Dear all, despite reading on forums and others, I am still confused about how to properly set my design matrix for the following RNA-seq experiment. As a matter of fact, the more I read the less I know what strategy to go for, and whether my ideas are even correct.
There are:
- 3 different tissues: leaves, callus, cell suspension
- 2 different treatments: MJ and YE, each has its own mock: EtOH or water, respectively
- 2 timepoints: 12, 24h
What it looks like:
# full view
> as.data.frame(sample_info)
tissues mock treat t
1 lf H2O YE 12
2 lf H2O YE 24
3 lf H2O ctrl 12
4 lf H2O ctrl 24
5 cal H2O YE 12
6 cal H2O YE 24
7 cal H2O ctrl 12
8 cal H2O ctrl 24
9 sus H2O YE 12
10 sus H2O YE 24
11 sus H2O ctrl 12
12 sus H2O ctrl 24
13 lf EtOH MJ 12
14 lf EtOH MJ 24
15 lf EtOH ctrl 12
16 lf EtOH ctrl 24
17 cal EtOH MJ 12
18 cal EtOH MJ 24
19 cal EtOH ctrl 12
20 cal EtOH ctrl 24
21 sus EtOH MJ 12
22 sus EtOH MJ 24
23 sus EtOH ctrl 12
24 sus EtOH ctrl 24
# setting-up reference levels
> sample_info %<>% mutate('tissues'=factor(tissues, levels=c('lf', 'cal', 'sus')),
'mock'=factor(mock, levels=c('H2O', 'EtOH')),
'treat'=factor(treat, levels=c('ctrl', 'MJ', 'YE')),
't'=factor(as.character(t), levels=c('12', '24')))
So far I imagined setting up the model as:
# design matrix
> design_matrix <- model.matrix(~ 0 + tissues + mock + treat + t, data=sample_info)
# cleaning up
> rownames(design_matrix) <- sample_info %>% unite('sample', everything(), sep='_') %>% pull(sample)
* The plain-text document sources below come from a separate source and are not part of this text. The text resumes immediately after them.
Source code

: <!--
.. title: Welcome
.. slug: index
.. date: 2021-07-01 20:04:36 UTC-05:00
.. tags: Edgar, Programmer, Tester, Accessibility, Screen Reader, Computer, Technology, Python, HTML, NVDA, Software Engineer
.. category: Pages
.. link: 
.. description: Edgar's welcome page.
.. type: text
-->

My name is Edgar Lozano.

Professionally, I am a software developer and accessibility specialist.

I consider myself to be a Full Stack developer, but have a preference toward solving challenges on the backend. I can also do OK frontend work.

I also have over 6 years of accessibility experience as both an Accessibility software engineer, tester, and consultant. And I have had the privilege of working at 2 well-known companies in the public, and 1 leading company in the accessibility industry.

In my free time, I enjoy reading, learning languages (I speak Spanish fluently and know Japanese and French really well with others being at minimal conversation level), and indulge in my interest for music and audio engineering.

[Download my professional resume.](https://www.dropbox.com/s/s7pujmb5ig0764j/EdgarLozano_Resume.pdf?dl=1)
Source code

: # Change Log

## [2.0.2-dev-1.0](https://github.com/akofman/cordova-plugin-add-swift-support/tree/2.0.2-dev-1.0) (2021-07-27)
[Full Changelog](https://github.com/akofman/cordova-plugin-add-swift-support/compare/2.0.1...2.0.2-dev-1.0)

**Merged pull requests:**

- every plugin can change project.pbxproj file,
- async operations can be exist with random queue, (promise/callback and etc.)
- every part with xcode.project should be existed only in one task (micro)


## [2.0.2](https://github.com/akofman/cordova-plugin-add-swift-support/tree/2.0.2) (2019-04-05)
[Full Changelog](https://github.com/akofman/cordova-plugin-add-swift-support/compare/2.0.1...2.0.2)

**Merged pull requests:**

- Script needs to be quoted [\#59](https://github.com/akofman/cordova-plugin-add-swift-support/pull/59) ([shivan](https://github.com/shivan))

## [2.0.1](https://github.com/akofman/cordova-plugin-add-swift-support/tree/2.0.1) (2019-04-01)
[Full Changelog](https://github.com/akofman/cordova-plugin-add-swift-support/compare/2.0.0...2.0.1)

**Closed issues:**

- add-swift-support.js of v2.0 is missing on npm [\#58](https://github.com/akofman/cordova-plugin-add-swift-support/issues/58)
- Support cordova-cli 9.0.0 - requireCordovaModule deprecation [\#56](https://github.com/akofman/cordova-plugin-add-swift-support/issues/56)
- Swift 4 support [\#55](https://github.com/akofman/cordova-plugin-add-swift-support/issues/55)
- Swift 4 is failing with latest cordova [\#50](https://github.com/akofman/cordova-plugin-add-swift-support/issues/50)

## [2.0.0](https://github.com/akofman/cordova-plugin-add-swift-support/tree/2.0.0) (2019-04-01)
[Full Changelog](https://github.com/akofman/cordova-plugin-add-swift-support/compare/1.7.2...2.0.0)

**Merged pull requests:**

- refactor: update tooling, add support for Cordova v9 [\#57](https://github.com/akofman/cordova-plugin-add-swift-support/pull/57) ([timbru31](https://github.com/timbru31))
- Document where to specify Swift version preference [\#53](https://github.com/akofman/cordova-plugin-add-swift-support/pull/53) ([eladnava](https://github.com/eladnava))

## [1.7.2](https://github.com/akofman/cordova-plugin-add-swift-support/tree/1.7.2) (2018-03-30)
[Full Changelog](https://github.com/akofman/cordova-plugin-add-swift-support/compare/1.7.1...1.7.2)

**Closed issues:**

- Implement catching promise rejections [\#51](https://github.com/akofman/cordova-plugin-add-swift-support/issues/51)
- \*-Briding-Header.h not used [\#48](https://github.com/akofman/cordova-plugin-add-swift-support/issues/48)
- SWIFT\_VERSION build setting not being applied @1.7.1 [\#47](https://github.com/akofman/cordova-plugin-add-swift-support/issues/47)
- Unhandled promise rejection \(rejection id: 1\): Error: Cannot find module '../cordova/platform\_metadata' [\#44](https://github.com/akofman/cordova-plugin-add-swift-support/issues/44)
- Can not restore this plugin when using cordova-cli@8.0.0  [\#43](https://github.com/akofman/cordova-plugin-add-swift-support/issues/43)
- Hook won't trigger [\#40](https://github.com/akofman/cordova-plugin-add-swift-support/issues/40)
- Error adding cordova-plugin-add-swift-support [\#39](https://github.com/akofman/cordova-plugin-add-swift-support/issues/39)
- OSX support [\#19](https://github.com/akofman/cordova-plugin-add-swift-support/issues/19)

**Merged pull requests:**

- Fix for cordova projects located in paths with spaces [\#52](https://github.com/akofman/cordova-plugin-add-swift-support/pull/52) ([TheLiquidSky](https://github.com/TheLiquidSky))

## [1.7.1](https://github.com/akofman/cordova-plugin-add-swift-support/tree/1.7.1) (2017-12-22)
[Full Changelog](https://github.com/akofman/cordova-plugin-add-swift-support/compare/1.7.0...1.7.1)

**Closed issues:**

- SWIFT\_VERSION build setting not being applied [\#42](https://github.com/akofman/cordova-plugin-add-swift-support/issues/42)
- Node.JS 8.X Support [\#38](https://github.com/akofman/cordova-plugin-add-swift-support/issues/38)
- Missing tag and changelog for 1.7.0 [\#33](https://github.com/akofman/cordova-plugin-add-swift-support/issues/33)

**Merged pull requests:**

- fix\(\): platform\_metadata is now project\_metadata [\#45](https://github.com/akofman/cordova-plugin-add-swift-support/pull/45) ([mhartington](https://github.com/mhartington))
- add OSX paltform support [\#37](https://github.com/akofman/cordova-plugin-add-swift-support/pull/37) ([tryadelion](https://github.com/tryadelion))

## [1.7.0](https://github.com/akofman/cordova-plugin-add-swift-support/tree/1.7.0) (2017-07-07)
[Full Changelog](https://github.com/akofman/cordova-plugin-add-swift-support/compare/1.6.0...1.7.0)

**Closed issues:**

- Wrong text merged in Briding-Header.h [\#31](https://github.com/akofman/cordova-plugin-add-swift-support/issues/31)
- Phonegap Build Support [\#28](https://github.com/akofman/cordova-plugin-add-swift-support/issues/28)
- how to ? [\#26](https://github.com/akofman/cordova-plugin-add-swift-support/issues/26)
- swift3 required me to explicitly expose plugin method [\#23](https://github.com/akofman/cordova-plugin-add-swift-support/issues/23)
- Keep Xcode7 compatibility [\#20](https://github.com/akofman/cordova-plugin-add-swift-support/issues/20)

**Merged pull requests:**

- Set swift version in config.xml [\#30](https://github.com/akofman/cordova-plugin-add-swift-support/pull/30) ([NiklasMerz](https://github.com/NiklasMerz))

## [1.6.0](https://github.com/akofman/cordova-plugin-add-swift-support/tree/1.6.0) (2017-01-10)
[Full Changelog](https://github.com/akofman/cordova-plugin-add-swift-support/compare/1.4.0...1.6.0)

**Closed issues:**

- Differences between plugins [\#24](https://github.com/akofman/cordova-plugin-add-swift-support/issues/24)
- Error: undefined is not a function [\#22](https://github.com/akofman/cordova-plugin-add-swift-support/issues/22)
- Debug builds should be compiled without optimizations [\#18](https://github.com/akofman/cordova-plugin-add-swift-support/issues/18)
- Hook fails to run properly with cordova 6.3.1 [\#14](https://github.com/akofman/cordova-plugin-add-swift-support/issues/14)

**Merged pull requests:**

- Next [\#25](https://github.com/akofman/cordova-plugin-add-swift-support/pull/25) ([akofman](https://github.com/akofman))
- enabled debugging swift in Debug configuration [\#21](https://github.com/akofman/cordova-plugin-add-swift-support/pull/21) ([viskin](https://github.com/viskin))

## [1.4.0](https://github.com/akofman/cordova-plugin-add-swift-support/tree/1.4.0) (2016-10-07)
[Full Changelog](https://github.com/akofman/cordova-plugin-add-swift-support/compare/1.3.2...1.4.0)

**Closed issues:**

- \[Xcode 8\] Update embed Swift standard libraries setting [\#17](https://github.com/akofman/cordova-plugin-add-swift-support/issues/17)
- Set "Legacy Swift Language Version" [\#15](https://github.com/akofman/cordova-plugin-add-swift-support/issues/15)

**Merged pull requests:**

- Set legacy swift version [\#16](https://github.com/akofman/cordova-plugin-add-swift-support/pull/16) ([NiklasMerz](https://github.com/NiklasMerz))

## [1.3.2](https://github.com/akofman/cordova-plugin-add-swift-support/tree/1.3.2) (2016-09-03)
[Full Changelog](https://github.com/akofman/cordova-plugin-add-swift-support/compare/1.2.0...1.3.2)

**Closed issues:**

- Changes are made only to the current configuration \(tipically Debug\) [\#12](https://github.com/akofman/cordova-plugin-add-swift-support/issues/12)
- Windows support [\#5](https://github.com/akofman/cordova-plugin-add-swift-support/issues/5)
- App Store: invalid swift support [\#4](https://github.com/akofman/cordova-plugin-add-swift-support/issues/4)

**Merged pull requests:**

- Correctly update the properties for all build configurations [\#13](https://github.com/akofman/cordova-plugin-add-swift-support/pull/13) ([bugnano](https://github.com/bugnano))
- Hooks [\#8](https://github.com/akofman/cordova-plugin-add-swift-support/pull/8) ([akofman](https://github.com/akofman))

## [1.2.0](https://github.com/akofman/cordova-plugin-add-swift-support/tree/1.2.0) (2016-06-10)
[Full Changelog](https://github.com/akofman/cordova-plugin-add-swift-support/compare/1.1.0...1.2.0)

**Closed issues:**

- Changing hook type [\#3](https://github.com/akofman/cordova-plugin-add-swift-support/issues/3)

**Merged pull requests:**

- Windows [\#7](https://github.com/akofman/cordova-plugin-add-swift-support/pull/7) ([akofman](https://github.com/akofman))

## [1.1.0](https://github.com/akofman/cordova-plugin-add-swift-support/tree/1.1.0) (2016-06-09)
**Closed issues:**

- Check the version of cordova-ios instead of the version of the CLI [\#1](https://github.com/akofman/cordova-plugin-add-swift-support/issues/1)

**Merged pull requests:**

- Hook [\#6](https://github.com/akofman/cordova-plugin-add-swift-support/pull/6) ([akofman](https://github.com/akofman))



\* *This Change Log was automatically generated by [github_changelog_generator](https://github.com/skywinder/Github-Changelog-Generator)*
> colnames(design_matrix) %<>% str_remove('tissues')
# full view
> design_matrix
lf cal sus mockEtOH treatMJ treatYE t24
lf_H2O_YE_12 1 0 0 0 0 1 0
lf_H2O_YE_24 1 0 0 0 0 1 1
lf_H2O_ctrl_12 1 0 0 0 0 0 0
lf_H2O_ctrl_24 1 0 0 0 0 0 1
cal_H2O_YE_12 0 1 0 0 0 1 0
cal_H2O_YE_24 0 1 0 0 0 1 1
cal_H2O_ctrl_12 0 1 0 0 0 0 0
cal_H2O_ctrl_24 0 1 0 0 0 0 1
sus_H2O_YE_12 0 0 1 0 0 1 0
sus_H2O_YE_24 0 0 1 0 0 1 1
sus_H2O_ctrl_12 0 0 1 0 0 0 0
sus_H2O_ctrl_24 0 0 1 0 0 0 1
lf_EtOH_MJ_12 1 0 0 1 1 0 0
lf_EtOH_MJ_24 1 0 0 1 1 0 1
lf_EtOH_ctrl_12 1 0 0 1 0 0 0
lf_EtOH_ctrl_24 1 0 0 1 0 0 1
cal_EtOH_MJ_12 0 1 0 1 1 0 0
cal_EtOH_MJ_24 0 1 0 1 1 0 1
cal_EtOH_ctrl_12 0 1 0 1 0 0 0
cal_EtOH_ctrl_24 0 1 0 1 0 0 1
sus_EtOH_MJ_12 0 0 1 1 1 0 0
sus_EtOH_MJ_24 0 0 1 1 1 0 1
sus_EtOH_ctrl_12 0 0 1 1 0 0 0
sus_EtOH_ctrl_24 0 0 1 1 0 0 1
In terms of overall differences, I naturally want to investigate:
- overall difference between tissues
- overall difference between mocks
- overall difference between treatments
Is the current model correctly set or should treatments and mocks be grouped? To my understanding, YE is nested in H2O, and MJ nested in EtOH, but not the controls, so I am unsure what's best to do here.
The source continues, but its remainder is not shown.